Friday, April 24, 2009

Writing...And the Other Shit that Clouds My Mind

I have been weighed down with the daily goings on of my split life-style, i.e. writer by night, teacher by day. To uphold the wholesome home front and then write the erotic behind closed doors, is a fence it seems many of us straddle.


Like so many other Americans, I have a graduates degree and no job to show for it. The stress of facing yet another year without a "real" job has caused my creativity well to run dry. I have been writing for the past few evenings, a few hundred words here and there. Now that I reread what I wrote, I realize that it is all worthless crap. My writing lacks the life that it showed before. I am sure that some of you have experienced this before. It is a temporary thing that will pass. But the troubles of the daytime seem to bleeding over into my evenings more and more. Why is it that a decent, hardworking, reliable, and well educated individual cannot find employment? Half of the jobs I apply for, I am over qaulified, the other half, I lack the expereince they are searching for--so what is it that I am to do? You know, I passed up a decent job outside of my intended feild to accept a temporary job in order to gain the "experience" necessary, and I feel that all my hard work was an exercise in futality. I have left college (grad. of 08) with a very expensive piece of paper and the student loan statements to prove it. Before now, when I put my mind to something, it worked out. But this past year, nothing has. My paternal grandfather passed away, I did not get a job offer for this school year, my father died, my maternal grandfather and grandmother died, and thus far I still have no job prospects. You know, if my dog ran off I could write a damned good country song here ;P





Here is to better days ahead--b/c I damned tired of feeling like Llyod Dobler holding that boom box over my head while Peter Gabriel sings Your Eyes.


6 Comments:

  1. Debra Kayn said...
    Aw, Ava...Life hasn't been very kind to you lately. You've had more than your share of losses. *hugs*

    The economy sucks right now. We are dealing with it too. It is so hard for everyone to find their niche in the job market.

    I wish I had some wonderful thing to post that will give you something positive to think about, but everything I thought of just sounded silly to me.

    You are right though, and your muse will show up one day when you least expect it...when it does, grasp it and run with it. One thing about living in the world today, you can know that there are others out there experiencing similar set backs. It is real nice of you to post yours, because it makes those of us feel not so alone.

    If you ever feel like talking, brainstorming, or just want to bitch with someone. Feel free to contact me. :-)
    Ava James ~Romance Writer said...
    You know, it just feels better to complain on some level.
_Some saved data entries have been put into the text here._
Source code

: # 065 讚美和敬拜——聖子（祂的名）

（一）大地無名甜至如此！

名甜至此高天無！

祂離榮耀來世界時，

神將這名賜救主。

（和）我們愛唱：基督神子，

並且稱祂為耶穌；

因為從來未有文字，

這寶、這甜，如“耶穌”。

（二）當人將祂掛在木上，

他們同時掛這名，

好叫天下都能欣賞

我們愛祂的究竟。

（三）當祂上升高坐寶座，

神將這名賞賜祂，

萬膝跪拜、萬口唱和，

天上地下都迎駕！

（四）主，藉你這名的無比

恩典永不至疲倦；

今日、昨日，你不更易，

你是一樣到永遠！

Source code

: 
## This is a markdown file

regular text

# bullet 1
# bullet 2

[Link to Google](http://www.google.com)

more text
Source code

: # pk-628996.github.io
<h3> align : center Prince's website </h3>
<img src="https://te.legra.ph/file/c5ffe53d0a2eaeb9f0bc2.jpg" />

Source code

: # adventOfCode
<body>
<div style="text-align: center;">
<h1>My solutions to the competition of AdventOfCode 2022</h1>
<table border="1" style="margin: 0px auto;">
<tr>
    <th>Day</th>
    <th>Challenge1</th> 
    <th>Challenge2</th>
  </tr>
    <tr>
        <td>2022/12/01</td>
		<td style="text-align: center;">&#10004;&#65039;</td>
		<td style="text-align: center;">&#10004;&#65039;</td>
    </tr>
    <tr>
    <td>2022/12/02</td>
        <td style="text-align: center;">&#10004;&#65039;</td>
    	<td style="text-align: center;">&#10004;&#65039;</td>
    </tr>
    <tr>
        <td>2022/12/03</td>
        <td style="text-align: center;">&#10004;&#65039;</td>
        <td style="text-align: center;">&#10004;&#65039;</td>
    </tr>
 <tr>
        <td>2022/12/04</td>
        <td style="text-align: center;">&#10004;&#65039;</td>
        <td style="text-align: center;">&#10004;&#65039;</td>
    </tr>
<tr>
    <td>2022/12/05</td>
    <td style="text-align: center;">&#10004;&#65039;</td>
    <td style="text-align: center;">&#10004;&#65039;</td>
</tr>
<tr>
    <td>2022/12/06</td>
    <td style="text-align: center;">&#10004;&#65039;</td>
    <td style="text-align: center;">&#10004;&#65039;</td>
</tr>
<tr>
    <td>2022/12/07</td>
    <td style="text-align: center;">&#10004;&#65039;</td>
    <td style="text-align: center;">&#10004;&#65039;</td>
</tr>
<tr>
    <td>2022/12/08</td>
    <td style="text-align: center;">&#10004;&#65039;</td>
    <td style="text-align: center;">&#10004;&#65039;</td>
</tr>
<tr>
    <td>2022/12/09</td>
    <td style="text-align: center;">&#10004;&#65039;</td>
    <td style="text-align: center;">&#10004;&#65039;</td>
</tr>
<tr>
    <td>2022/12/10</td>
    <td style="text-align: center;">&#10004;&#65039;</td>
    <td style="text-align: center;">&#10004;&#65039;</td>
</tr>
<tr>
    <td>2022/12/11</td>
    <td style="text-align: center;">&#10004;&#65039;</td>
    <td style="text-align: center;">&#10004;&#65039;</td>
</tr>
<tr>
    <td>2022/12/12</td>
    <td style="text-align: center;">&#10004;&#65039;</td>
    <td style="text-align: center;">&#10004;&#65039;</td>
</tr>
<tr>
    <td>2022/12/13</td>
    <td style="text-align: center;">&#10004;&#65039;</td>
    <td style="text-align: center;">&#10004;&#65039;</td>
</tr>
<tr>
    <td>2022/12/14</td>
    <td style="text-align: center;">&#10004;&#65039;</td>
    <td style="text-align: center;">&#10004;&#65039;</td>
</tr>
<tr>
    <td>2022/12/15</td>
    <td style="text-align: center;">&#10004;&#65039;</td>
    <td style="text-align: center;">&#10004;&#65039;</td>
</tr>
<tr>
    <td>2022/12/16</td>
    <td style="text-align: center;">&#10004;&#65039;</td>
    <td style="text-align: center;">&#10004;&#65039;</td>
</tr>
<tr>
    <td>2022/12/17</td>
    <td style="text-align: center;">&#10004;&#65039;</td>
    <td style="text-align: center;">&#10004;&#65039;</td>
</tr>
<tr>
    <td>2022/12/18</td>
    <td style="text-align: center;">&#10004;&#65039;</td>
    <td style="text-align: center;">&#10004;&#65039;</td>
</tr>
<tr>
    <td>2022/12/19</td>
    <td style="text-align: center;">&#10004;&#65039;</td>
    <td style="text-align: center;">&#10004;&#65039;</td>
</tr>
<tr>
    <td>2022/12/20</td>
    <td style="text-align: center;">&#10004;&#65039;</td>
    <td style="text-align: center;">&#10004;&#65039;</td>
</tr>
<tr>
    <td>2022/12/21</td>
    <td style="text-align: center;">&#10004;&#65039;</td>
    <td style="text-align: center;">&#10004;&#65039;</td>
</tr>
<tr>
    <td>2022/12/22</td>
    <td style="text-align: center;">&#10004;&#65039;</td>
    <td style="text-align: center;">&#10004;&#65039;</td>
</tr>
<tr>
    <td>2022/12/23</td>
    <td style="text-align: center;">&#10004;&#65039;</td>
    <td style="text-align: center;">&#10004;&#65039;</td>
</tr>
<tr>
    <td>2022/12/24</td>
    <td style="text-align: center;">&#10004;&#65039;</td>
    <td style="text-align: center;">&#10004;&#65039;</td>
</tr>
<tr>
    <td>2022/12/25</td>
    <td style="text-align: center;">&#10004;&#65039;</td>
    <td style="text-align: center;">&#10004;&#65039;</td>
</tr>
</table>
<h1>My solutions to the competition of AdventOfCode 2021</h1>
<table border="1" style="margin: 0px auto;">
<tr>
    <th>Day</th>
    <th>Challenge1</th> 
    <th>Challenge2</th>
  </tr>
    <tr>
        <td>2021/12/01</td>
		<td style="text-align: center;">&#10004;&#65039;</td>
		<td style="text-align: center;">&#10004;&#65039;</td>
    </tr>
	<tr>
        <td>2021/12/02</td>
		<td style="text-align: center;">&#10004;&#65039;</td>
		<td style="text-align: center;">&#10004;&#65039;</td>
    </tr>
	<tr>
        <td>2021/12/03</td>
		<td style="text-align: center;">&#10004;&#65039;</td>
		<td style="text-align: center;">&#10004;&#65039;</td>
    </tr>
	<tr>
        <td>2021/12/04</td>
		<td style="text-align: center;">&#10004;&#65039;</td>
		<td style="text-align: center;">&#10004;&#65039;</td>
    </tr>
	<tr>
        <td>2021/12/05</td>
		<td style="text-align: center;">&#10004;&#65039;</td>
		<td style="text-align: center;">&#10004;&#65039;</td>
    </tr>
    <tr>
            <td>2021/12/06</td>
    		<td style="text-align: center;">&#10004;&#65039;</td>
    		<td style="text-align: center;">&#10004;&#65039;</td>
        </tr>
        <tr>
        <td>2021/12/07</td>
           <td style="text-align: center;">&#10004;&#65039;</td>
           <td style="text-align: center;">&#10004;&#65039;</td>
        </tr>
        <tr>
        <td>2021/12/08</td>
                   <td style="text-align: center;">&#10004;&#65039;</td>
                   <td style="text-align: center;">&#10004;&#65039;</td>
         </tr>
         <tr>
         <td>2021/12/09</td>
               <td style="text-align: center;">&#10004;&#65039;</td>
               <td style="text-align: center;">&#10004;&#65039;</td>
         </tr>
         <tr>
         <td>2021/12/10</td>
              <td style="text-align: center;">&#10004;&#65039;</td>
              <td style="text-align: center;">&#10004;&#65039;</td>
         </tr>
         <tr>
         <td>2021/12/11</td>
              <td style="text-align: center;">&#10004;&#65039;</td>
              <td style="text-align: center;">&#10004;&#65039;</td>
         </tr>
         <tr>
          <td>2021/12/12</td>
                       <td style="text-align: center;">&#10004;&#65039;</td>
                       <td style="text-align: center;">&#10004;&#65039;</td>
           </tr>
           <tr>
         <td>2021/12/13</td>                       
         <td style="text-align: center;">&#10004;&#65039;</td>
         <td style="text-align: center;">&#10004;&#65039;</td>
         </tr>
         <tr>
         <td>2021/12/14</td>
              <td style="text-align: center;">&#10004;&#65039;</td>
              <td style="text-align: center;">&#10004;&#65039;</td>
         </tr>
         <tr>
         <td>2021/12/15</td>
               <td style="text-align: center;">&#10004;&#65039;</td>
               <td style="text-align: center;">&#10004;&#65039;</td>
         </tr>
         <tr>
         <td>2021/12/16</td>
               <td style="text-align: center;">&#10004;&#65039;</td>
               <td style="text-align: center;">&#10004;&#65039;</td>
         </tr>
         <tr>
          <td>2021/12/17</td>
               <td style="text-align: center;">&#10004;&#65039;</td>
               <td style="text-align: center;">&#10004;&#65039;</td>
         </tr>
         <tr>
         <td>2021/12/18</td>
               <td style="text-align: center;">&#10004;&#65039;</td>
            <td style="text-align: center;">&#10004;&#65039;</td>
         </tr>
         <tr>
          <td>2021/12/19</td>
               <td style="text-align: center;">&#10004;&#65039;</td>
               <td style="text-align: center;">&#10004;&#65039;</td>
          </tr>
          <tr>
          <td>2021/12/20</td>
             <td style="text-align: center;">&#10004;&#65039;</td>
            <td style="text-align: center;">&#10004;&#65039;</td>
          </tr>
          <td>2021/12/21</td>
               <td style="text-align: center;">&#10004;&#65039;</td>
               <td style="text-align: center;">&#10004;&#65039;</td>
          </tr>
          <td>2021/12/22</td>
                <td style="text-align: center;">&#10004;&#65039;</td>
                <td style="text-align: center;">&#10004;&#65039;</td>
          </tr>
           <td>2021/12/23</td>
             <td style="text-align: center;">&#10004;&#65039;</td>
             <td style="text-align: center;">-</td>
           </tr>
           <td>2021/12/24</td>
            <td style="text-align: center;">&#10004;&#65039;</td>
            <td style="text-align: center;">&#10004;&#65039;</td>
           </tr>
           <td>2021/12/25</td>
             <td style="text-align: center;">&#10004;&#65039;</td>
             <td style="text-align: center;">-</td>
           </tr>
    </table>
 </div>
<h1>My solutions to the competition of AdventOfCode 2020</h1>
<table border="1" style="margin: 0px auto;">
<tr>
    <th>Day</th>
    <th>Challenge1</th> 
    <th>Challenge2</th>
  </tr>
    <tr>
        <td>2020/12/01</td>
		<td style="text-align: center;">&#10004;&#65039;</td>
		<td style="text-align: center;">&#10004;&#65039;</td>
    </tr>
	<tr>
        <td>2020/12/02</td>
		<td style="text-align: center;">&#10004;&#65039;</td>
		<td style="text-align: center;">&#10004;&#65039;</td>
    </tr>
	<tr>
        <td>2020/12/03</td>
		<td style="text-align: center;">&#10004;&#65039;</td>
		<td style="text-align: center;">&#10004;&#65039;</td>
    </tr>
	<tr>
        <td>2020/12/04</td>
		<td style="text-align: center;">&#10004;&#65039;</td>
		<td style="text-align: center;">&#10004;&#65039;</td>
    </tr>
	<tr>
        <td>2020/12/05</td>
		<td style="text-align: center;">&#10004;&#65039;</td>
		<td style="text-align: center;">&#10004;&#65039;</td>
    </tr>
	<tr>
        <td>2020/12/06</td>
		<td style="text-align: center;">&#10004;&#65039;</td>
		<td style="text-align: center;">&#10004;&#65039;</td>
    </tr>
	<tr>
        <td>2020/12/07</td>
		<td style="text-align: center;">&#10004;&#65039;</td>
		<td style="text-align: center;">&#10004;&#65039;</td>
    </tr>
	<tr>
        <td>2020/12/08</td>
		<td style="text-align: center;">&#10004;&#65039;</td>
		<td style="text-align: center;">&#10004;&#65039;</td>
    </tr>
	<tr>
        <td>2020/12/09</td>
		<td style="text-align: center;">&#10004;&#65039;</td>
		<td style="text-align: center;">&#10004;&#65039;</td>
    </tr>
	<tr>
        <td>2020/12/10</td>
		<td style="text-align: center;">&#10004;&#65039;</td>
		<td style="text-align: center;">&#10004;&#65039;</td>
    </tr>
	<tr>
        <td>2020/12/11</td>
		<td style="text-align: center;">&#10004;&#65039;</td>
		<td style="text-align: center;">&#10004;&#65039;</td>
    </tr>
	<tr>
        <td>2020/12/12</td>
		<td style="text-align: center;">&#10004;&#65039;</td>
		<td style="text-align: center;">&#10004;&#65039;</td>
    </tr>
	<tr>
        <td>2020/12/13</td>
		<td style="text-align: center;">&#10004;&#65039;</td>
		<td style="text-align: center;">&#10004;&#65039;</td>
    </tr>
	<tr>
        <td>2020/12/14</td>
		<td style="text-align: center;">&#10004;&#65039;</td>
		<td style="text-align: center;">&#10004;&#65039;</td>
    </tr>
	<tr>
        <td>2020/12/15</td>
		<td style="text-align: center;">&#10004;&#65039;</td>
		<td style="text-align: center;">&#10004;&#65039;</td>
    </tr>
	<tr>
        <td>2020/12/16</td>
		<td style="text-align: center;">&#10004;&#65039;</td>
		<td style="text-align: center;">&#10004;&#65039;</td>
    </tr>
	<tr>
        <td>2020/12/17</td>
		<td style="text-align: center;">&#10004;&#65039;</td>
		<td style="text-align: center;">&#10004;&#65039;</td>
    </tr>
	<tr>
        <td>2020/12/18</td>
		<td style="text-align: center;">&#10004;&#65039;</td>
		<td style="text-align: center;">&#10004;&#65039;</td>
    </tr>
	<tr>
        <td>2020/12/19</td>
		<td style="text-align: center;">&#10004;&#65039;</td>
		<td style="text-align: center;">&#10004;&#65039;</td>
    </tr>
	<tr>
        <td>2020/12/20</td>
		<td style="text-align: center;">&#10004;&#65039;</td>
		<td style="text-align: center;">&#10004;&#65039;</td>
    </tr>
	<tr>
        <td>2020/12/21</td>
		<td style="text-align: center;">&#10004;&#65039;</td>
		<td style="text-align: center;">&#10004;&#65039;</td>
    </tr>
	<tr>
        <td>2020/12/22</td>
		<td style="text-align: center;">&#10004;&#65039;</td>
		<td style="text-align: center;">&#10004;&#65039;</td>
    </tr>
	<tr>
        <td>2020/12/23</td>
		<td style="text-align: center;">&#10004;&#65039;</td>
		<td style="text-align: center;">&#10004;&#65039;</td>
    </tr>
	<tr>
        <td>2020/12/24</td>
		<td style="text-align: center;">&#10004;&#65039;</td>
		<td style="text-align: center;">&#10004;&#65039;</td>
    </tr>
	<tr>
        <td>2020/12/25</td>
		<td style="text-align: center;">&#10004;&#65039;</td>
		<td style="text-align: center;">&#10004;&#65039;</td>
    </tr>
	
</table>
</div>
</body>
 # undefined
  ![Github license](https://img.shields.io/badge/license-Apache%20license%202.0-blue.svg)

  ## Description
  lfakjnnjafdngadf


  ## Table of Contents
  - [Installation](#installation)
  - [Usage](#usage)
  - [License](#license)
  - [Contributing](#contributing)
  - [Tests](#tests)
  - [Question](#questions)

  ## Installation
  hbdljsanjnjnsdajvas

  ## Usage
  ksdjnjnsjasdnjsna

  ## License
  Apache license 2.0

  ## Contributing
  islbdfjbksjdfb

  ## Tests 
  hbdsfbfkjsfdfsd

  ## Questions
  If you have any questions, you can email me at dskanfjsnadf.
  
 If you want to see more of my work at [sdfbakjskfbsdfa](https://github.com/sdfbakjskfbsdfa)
In a way I guess it feels safer to voice the aggrivation here, my husband knows it already.
    Thanks for the words of encouragement, and I may take you up on the offer in the future.
    When it rains, it really pours and unfortunately alot of us are in the same damned movie scene--standing in the rain waiting.
    Kim Smith said...
    Just surfed in via link on castleinthesky yahoo group. Sorry to hear your muse went on vacation and didn't invite you to go. It happens. I hope you have good news coming your way soon!
    kim
    Nicole Zoltack said...
    Ava! It's all right. I'm so sorry that you've had some many losses so close together.

    And the economy sucks. It's so hard for people to keep the jobs they already have, let alone find another one if they get laid off.

    If you need someone to bounce ideas off of, just email me. My muse isn't cooperating the most right now so maybe we could help each other out, LOL If you just want to chat, bitch, moan, whine, I'll listen to that too.
    Sarah Simas said...
    Hi, Ava! I'm here to tell you...I think you're wonderful, awesome and I love your sense of humor. You have such a gift for words, it's inspiring.

    I've been where you are. I graduated with a degree in Dairy Science. I paid my way through college by milking cows, feeding calves at the dairy unit and working in the school's creamery making ice cream. When I had that piece of paper in my hands, I thought the magical world of jobs would open up and shower a magnificent career upon me. Um...I too faced a long wait! LOL

    After racking up the $$$ in loans and washing cow poop out of my hair for 4.5yrs, the best I could manage to get was a job being a demo girl at grocery stores for Foster Farms. I hawked OJ, yogurt and ice cream. *sigh* Then, I had a friend hand me a card to a head hunter. I called and within a month was hired as a lab tech testing bottles of...booze!!! It took me at least another 9m of testing malt beer before I got a job in my career of choice. I became the foreman in a QC lab of the world's largest mozzerella cheese company.

    *heehee* Only to throw it all to the wind and stay home after I had our first baby three years later! LOL

    It will happen, Ava. I know it will. If you ever need a cheer leader...I'm always good for a laugh! I'll be thining of you and wishing good thoughts your way.